DATA SUPPLIED START

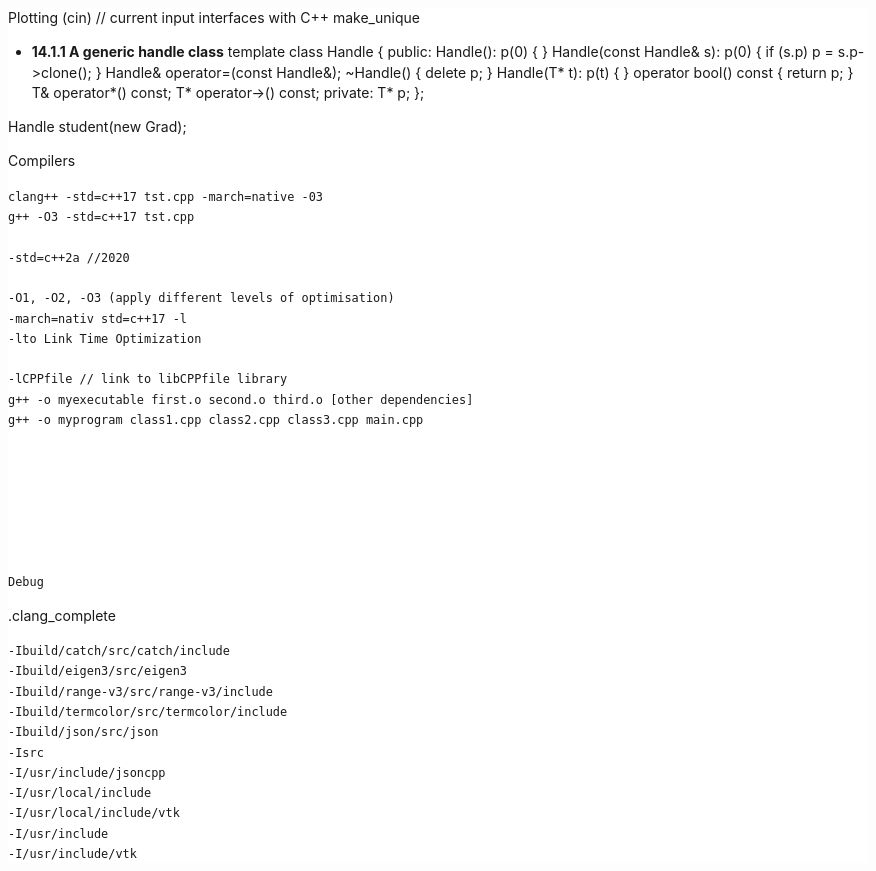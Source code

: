 Plotting
(cin) // current input
interfaces with C++
make_unique


- **14.1.1 A generic handle class**
    template <class T> class Handle {
    public:
    Handle(): p(0) { }
    Handle(const Handle& s): p(0) { if (s.p) p = s.p->clone(); }
    Handle& operator=(const Handle&);
    ~Handle() { delete p; }
    Handle(T* t): p(t) { }
    operator bool() const { return p; }
    T& operator*() const;
    T* operator->() const;
    private:
    T* p;
    };

Handle<Core> student(new Grad);




Compilers

    clang++ -std=c++17 tst.cpp -march=native -03
    g++ -O3 -std=c++17 tst.cpp
    
    -std=c++2a //2020
    
    -O1, -O2, -O3 (apply different levels of optimisation)
    -march=nativ std=c++17 -l 
    -lto Link Time Optimization
    
    -lCPPfile // link to libCPPfile library
    g++ -o myexecutable first.o second.o third.o [other dependencies]
    g++ -o myprogram class1.cpp class2.cpp class3.cpp main.cpp
    
    
    




    Debug

.clang_complete

    -Ibuild/catch/src/catch/include
    -Ibuild/eigen3/src/eigen3
    -Ibuild/range-v3/src/range-v3/include
    -Ibuild/termcolor/src/termcolor/include
    -Ibuild/json/src/json
    -Isrc
    -I/usr/include/jsoncpp
    -I/usr/local/include
    -I/usr/local/include/vtk
    -I/usr/include
    -I/usr/include/vtk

DATA SUPPLIED END

### WHAT TO WORK ON
Return each line of the data where the word "march" appears.

### RESULT
    clang++ -std=c++17 tst.cpp -march=native -03
    -march=nativ std=c++17 -l 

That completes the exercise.